What to do: Search the material for "Кандидаты" and copy each line in which it is found.

Data for this task:

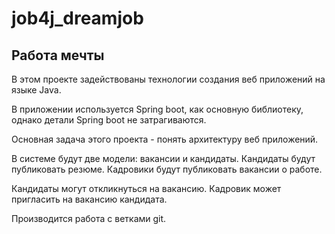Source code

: # job4j_dreamjob

## Работа мечты

В этом проекте задействованы технологии создания веб приложений на языке Java.

В приложении используется Spring boot, как основную библиотеку, однако детали Spring boot не затрагиваются.

Основная задача этого проекта - понять архитектуру веб приложений.

В системе будут две модели: вакансии и кандидаты. Кандидаты будут публиковать резюме. Кадровики будут публиковать вакансии о работе.

Кандидаты могут откликнуться на вакансию. Кадровик может пригласить на вакансию кандидата.

Производится работа с ветками git.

Solution:
В системе будут две модели: вакансии и кандидаты. Кандидаты будут публиковать резюме. Кадровики будут публиковать вакансии о работе.
Кандидаты могут откликнуться на вакансию. Кадровик может пригласить на вакансию кандидата.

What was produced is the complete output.